I nanodiamanti si formano quando l'onda d'urto generata da un raggio laser porta il PET a temperature di poco inferiori ai 4700 °C e a pressioni di 150 gigapascal.[12]
Una volta raccolte, le varie forme di PET vengono mandate ai centri di riciclaggio dove vengono fatte passare attraverso delle macchine che convertono il materiale in forma di polvere. Questa polvere attraversa poi un processo di separazione e pulitura che rimuove tutte le particelle estranee come carta, metalli o altri materiali plastici.
Essendo stato ripulito, in accordo alle specificazioni del mercato, il PET recuperato viene venduto ai produttori che lo convertono in una varietà di prodotti come tappeti, cinturini e contenitori per usi non alimentari, con l'eccezione di contenitori per acque minerali e bevande analcoliche, con le modalità stabilite dal D.M. n. 113/2010 che consente l'impiego di polietilentereftalato (PET) riciclato nella produzione di bottiglie per uso alimentare (con un contenuto massimo del 50 % sul totale) in deroga all'articolo 13 del D.M. 21 marzo 1973.
Da gennaio 2021, grazie alla Legge di Bilancio 2021 approvata il 31 dicembre 2019, viene meno l'obbligo di utilizzare almeno il 50% di plastica vergine, introdotto nel 2010.
È possibile pertanto, utilizzare PET riciclato al 100%.
Esistono, tuttavia, due processi di depolimerizzazione (metanolisi e glicolisi), disponibili sul mercato, in grado di riportare la polvere di PET ripulita allo stato di monomero o di materia prima originale. Questo materiale può essere purificato e successivamente riutilizzato per la produzione di PET a uso alimentare.
Lo smaltimento del polietilene tereftalato può essere effettuato in due modi: riciclaggio chimico e riciclaggio meccanico. Il riciclaggio chimico consiste nella depolimerizzazione della polvere del prodotto, precedentemente ricavata, che riporta il polietilene tereftalato alla materia grezza iniziale, cioè al PTA, acido purificato tereftalato, o al DMT, dimetilene tereftalato, e MEG, monoglicole etilenico.
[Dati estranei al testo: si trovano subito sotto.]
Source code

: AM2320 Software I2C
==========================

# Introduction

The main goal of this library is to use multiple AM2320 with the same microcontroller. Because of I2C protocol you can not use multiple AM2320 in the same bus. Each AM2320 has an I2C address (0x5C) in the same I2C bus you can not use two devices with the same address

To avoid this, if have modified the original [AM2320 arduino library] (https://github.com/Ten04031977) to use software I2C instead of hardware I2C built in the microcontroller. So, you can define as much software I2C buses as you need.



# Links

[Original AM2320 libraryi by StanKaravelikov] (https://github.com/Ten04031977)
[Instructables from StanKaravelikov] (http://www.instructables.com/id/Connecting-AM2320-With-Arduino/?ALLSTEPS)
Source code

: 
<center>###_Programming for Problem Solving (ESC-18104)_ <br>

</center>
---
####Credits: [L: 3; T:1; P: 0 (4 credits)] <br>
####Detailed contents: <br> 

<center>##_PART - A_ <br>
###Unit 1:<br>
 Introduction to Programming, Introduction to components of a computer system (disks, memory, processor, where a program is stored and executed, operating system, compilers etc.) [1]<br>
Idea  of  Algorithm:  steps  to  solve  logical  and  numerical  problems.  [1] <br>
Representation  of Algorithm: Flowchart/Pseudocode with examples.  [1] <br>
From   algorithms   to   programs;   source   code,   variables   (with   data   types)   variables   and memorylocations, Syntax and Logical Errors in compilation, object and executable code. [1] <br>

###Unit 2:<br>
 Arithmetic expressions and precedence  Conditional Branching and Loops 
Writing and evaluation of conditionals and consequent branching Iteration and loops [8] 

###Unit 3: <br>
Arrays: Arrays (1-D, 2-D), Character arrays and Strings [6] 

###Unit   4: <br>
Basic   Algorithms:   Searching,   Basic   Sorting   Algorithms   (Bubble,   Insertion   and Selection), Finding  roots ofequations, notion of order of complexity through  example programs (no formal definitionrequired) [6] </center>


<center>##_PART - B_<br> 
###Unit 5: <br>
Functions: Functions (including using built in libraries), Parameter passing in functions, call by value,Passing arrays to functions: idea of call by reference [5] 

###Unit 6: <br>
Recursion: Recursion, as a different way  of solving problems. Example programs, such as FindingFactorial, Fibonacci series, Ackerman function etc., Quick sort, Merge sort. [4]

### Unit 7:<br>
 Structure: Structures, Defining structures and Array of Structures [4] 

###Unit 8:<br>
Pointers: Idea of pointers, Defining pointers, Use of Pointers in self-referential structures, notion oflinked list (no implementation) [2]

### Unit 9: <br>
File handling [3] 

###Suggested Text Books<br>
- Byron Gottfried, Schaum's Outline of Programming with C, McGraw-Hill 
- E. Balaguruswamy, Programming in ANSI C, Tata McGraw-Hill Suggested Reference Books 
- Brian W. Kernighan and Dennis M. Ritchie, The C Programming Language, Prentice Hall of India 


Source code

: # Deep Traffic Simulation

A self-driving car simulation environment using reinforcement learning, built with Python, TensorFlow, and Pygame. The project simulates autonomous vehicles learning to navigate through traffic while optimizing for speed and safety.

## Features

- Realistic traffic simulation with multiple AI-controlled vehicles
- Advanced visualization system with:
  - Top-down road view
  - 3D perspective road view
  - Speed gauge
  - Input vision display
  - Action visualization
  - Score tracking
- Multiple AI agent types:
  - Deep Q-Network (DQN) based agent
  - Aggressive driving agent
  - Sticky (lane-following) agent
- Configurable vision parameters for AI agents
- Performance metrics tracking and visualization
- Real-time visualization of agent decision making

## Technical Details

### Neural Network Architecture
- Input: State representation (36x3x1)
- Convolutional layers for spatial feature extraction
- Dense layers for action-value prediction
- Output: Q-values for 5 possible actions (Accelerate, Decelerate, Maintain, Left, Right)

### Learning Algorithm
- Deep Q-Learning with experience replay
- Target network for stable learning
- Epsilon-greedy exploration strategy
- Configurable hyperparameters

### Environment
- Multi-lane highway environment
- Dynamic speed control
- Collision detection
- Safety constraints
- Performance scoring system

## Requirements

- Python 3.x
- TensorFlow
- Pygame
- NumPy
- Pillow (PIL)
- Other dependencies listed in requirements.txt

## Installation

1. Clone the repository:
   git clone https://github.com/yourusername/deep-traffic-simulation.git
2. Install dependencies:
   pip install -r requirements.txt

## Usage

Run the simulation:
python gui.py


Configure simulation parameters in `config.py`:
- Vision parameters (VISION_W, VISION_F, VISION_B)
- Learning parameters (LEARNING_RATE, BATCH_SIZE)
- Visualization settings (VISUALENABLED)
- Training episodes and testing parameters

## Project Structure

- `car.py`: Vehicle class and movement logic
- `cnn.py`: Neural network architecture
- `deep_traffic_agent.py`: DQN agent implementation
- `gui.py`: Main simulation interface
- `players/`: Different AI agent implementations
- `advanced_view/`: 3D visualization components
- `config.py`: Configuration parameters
La depolimerizzazione può essere attuata attraverso glicolisi, idrolisi, o metanolisi. Tutti questi procedimenti sono vantaggiosi dal punto di vista economico solo per lo smaltimento di grandi quantità di poliestere. Il risultato è però soddisfacente, poiché restituisce un prodotto di ottima qualità e non deprezzato. Il riciclaggio meccanico, invece, è più conveniente per quantità minori e restituisce prodotti di minore qualità e quindi deprezzati. Esso consta di cinque principali passaggi: selezione, taglio, lavaggio, estrusione e confezionamento. Inizialmente i materiali sono caricati su un nastro trasportatore e selezionati per colore e tipo; una volta selezionati vengono ridotti in piccoli pezzi. Nel passaggio del lavaggio la plastica viene lavata per levare ogni impurità. Successivamente il materiale è scaldato ed estruso in granuli, infine messo in contenitori ed etichettato.
Nel 2016, un'équipe di scienziati giapponesi ha isolato un batterio, Ideonella sakaiensis, in grado di digerire la plastica mediante l'azione chimica di due enzimi.[13]